A flood of genuine passion rushed hot into Linnet’s face. Her warm southern nature responded at once to the pressure of Rue’s hand. She seized her new friend by either arm, and returned her double kiss in a transport of gratitude. “Dear lady,” she said, with fervour, in her still imperfect English, “how sweet that you receive me so! How kind and good you English are to me!”
Andreas Hausberger’s white shirt-front swelled with expansive joy. This all meant money. They were really making wonderful strides in England.
Will held his hand out timidly. “Have you forgotten me, Frau Hausberger?” he asked her in German.
Linnet’s face flushed a still deeper crimson than before, as she answered frankly, “Forgotten you, Herr Will. Ach, lieber Gott, no! How kind of you . . . to come and hear my first performance!”
“Nor me either, Linnet, I hope,” Florian interposed more familiarly, in his native tongue; for he had caught at the meaning of that brief Teutonic interlude. “I shall always feel proud, Herr Andreas, to think it was I who first discovered this charming song-bird’s voice among its native mountains.”
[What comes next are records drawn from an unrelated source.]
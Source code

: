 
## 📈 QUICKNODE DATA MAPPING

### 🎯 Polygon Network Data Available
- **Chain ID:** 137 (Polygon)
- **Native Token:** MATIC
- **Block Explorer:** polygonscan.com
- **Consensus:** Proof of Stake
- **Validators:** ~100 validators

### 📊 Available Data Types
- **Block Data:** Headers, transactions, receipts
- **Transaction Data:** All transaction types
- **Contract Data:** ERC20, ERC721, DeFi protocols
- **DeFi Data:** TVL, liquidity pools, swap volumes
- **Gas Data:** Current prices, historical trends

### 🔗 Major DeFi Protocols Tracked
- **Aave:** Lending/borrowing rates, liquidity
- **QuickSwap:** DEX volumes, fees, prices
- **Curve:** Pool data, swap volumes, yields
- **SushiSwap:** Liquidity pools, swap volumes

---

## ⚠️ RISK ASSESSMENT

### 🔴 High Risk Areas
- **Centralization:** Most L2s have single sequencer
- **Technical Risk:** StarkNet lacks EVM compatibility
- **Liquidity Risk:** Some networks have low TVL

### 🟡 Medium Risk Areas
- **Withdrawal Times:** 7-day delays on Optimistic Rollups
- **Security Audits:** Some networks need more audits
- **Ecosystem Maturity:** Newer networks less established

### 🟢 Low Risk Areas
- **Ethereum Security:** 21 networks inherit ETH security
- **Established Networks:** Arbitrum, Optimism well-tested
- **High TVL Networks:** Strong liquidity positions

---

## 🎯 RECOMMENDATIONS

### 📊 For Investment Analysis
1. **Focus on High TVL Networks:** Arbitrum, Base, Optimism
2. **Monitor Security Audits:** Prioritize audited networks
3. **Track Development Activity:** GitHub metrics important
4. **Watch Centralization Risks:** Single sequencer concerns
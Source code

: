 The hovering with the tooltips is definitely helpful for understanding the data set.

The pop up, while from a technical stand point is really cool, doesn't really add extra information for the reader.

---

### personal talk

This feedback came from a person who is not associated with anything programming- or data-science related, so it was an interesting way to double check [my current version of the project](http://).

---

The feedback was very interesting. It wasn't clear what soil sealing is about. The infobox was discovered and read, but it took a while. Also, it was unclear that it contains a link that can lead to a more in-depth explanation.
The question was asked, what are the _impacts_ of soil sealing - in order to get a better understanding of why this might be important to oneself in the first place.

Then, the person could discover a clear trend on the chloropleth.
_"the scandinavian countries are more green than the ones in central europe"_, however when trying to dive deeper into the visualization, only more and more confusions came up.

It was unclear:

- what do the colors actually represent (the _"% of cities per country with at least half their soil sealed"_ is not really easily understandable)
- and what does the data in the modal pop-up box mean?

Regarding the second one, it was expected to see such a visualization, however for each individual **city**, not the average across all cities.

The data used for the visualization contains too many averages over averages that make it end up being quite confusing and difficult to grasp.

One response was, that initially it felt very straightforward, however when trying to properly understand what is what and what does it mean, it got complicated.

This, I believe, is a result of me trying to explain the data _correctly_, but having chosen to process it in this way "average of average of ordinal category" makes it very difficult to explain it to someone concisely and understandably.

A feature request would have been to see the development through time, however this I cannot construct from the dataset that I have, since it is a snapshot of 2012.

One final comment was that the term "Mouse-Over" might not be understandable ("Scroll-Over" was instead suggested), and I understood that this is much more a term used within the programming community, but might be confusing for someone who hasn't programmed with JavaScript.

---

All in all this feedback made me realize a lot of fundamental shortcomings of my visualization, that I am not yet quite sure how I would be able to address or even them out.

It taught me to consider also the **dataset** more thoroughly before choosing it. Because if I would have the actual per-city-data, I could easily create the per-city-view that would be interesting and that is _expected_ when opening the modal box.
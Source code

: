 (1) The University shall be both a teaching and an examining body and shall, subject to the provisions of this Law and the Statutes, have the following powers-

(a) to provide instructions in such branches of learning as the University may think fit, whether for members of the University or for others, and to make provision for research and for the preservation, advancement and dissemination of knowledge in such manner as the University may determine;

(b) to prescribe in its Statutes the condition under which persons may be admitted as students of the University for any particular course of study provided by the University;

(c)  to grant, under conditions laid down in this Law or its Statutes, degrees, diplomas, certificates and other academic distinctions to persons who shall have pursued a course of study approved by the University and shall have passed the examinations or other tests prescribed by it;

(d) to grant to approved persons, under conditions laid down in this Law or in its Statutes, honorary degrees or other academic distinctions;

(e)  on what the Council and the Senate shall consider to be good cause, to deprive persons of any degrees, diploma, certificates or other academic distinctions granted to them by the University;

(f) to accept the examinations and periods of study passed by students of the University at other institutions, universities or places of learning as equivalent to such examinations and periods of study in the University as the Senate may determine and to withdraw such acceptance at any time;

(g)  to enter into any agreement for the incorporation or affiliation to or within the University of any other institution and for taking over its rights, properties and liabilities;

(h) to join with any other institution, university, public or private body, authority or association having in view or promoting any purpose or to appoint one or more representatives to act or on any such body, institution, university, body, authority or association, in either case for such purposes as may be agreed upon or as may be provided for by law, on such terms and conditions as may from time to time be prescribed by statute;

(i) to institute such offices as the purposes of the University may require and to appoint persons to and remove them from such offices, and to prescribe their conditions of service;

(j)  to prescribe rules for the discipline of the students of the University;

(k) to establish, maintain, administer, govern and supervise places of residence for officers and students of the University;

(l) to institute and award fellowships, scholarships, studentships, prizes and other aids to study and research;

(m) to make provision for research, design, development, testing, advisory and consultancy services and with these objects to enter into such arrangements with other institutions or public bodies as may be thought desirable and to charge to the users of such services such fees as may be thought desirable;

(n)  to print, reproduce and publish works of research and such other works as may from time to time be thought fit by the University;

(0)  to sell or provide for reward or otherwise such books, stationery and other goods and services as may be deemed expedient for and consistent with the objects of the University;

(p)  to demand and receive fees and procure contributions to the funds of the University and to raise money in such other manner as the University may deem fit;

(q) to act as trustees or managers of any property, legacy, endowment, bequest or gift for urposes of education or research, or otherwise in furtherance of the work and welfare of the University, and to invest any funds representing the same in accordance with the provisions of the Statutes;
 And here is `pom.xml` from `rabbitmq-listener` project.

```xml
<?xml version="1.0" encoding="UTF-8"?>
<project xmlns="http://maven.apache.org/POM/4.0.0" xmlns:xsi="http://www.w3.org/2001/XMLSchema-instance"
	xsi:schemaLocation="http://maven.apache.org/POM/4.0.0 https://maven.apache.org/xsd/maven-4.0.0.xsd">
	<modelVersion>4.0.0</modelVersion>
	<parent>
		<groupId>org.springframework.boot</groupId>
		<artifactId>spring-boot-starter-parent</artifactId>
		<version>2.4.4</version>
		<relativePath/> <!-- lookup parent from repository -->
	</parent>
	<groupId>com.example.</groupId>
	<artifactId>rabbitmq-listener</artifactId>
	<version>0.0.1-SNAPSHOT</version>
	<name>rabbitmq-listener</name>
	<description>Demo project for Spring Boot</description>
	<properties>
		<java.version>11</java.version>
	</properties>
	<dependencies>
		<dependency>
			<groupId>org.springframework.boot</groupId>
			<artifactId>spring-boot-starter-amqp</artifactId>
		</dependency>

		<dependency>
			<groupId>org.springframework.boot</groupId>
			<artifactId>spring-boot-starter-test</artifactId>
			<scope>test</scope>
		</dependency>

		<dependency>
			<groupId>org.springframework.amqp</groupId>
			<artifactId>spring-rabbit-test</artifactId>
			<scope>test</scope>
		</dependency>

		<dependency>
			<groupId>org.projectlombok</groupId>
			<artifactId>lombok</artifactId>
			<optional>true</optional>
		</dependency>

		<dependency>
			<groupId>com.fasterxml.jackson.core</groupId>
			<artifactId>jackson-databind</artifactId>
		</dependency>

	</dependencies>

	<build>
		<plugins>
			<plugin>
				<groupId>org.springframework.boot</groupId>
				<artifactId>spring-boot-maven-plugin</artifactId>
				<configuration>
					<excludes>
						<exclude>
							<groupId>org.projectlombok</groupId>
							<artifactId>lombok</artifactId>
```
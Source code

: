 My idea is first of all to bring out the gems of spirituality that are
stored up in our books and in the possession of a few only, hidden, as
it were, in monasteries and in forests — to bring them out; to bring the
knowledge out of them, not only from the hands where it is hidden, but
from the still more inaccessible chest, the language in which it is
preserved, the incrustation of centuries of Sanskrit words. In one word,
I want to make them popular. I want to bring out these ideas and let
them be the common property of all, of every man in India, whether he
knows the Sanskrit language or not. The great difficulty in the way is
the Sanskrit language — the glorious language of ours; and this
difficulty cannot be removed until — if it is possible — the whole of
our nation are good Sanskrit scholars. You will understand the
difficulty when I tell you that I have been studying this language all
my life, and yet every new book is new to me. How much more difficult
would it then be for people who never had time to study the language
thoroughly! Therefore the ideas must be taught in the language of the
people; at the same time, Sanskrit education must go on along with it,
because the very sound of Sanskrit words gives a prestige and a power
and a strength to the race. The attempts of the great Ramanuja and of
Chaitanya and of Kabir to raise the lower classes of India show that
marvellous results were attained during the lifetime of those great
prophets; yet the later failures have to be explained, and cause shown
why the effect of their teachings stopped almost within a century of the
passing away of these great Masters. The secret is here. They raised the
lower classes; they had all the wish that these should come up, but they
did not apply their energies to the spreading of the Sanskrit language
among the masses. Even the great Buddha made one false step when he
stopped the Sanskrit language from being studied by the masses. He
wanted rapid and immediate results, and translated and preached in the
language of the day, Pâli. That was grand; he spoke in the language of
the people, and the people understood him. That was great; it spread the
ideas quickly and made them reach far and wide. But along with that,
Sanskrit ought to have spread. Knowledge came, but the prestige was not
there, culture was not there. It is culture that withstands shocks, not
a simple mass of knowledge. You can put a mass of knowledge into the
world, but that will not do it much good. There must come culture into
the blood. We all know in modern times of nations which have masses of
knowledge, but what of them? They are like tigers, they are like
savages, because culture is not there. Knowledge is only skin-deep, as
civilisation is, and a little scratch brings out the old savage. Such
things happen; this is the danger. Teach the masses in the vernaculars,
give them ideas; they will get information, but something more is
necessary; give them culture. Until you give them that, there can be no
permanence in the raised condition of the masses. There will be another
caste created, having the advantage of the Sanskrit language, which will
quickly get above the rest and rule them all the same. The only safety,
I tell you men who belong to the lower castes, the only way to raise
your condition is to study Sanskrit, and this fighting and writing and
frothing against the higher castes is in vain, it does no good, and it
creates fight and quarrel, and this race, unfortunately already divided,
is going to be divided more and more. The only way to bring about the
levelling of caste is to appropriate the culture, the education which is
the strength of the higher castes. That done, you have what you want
But Will found no such words. He only gazed at his recovered peasant-love with profound admiration. Fine feathers make fine birds, and it was wonderful how much more of a personage Linnet looked as she stood there to-night in her primrose brocade, than she had looked nearly four years since in her bodice and kirtle on the slopes of the Zillerthal. She was beautiful then, but she was queenly now—and it was not dress alone, either, that made all the difference. Since leaving the Tyrol, Linnet had blossomed out fast into dignified womanhood. All that she had learnt and seen meanwhile had impressed itself vividly on her face and features. So they sat for awhile in blissful converse, and talked of what had happened to each in the interval. Rue sent Florian down with a message to ask their friend the manager not to turn his gas off while the party remained there. The manager, bland and smiling, and delighted at his prima donna’s excellent reception, joined the group in the box, and insisted that they should all accompany him to supper. To this, the Sartorises demurred, on the whispered ground of dear Arthur’s position. Dear Arthur himself, indeed, resisted but feebly; it was Maud who was firm; but Maud was firm as a rock about it. Let dear Arthur go to supper with a theatrical manager, to meet a bedizened young woman from a playhouse like that—and him a beneficed clergyman with an eye to a canonry! Maud simply put her foot down.
So the Sartorises went home in a discreet four-wheeler; but the rest lingered on, and gossipped of old times in the Tyrol together, and heard each others’ tales with the deepest interest.
“And your mother?” Will asked at last; he was the first who had thought of her.